Wadsworth, Edward (1889–1949). British painter, printmaker, draughtsman, and designer, born at Cleckheaton, Yorkshire, son of a wealthy industrialist. He took up painting while he was studying engineering in Munich, 1906–7, and had his main training at the Slade School, 1908–12, winning prizes for landscape and figure painting. In 1913 he worked for a short time at Roger Fry's
Omega Workshops, but he left with Wyndham
Lewis and joined the Vorticist group (he was a good linguist and published translations from
Kandinsky's writings in the first number of
Blast, 1914). At this time his work included completely abstract pictures such as the stridently geometrical
Abstract Composition (Tate Gallery, London, 1915). This is close in style to Lewis's work of the same date, but there was a great difference in personality between the two men, as Ezra
Pound observed: ‘ Mr Lewis is restless, turbulent, intelligent, bound to make himself felt. If he had not been a vorticist painter he would have been a vorticist something else … If, on the other hand, Mr Wadsworth had not been a vorticist painter he would have been some other kind of painter … I cannot recall any painting of Mr Wadsworth's where he seems to be angry. There is a delight in mechanical beauty, a delight in the beauty of ships, or of crocuses, or a delight in pure form. He liked this, that or the other, and so he sat down to paint it’ (‘Edward Wadsworth, Vorticist',
The Egoist, 15 August 1914). Many other critics echoed Pound's belief that Wadsworth was a born painter, for throughout his career his highly finished craftsmanship won admiration even from those who were not usually sympathetic to avant-garde art.
In the First World War Wadsworth served with the Royal Naval Volunteer Reserve as an intelligence officer in the Mediterranean, then worked on designing dazzle camouflage for ships, turning his harsh Vorticist style to practical use. This experience provided the subject for one of his best-known paintings, the huge
Dazzle-Ships in Drydock at Liverpool (NG, Ottawa, 1919). The lucidity and precision seen in this work were enhanced when Wadsworth switched from oil painting to tempera in about 1922. At the same time his style changed, as he abandoned Cubist leanings for a more naturalistic idiom. He had a passion for the sea and often painted maritime subjects, developing a distinctive type of highly composed marine still-life, typically with a Surrealistic flavour brought about by oddities of scale and juxtaposition and the hypnotic clarity of the lighting (
Satellitium, Castle Museum, Nottingham, 1932).
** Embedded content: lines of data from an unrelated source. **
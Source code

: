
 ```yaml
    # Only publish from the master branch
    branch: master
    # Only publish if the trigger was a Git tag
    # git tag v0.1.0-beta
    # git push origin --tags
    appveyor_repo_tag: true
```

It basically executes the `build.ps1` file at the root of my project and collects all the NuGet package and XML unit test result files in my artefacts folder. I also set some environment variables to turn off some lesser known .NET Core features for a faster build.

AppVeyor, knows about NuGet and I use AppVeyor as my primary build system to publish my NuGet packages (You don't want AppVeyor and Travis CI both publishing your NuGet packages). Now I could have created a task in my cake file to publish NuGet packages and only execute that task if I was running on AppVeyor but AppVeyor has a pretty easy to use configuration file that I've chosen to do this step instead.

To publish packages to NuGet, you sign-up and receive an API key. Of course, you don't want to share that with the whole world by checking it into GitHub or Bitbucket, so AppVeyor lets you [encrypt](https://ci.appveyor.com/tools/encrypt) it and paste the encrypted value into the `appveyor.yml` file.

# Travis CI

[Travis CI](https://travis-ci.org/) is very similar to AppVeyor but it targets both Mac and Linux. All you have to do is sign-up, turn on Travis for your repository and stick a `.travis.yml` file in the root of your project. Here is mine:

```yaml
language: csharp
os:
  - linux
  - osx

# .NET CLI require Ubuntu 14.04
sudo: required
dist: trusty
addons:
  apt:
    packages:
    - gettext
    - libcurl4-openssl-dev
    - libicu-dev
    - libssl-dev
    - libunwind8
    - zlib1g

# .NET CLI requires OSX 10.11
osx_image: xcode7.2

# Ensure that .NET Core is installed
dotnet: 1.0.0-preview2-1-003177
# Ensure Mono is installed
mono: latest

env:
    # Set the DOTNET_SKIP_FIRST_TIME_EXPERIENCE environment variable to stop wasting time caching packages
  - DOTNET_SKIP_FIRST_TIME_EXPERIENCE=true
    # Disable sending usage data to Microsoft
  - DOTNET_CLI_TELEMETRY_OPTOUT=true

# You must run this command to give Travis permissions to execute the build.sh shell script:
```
In the 1920s and 1930s he was among the most European in spirit of British artists. He travelled widely on the Continent and in 1933 contributed to the Paris journal
Abstraction-Création. In the same year he was a founder member of
Unit One. Around this time he again painted abstracts (influenced by
Arp), but he reverted to his more naturalistic style in 1934. In the later 1930s he had several commissions for murals, notably two panels for the liner
Queen Mary in 1938 (these were so large that he painted them in the parish hall at Maresfield, Sussex, the village where he had settled in 1928, as this was the only building in the neighbourhood that could accommodate them).
Wadsworth was an impressive graphic artist as well as a painter. In this field he is best known for his vigorous, angular woodcuts of ships and machinery, which played a part in the revival of the technique after the First World War. The drawings that he published in
The Black Country (1920, introduction by Arnold Bennett) are comparably bold, but his copper engravings for his other collection in book form,
Sailing Ships and Barges of the Western Adriatic and the Mediterranean (1926), are delicately executed. For an artist, Wadsworth was ‘unusually businesslike, answering letters by return of post and punctiliously fulfilling his commissions’ (
DNB), but he has been aptly described by Sir John
Rothenstein as ‘a true poet of the age of machines'.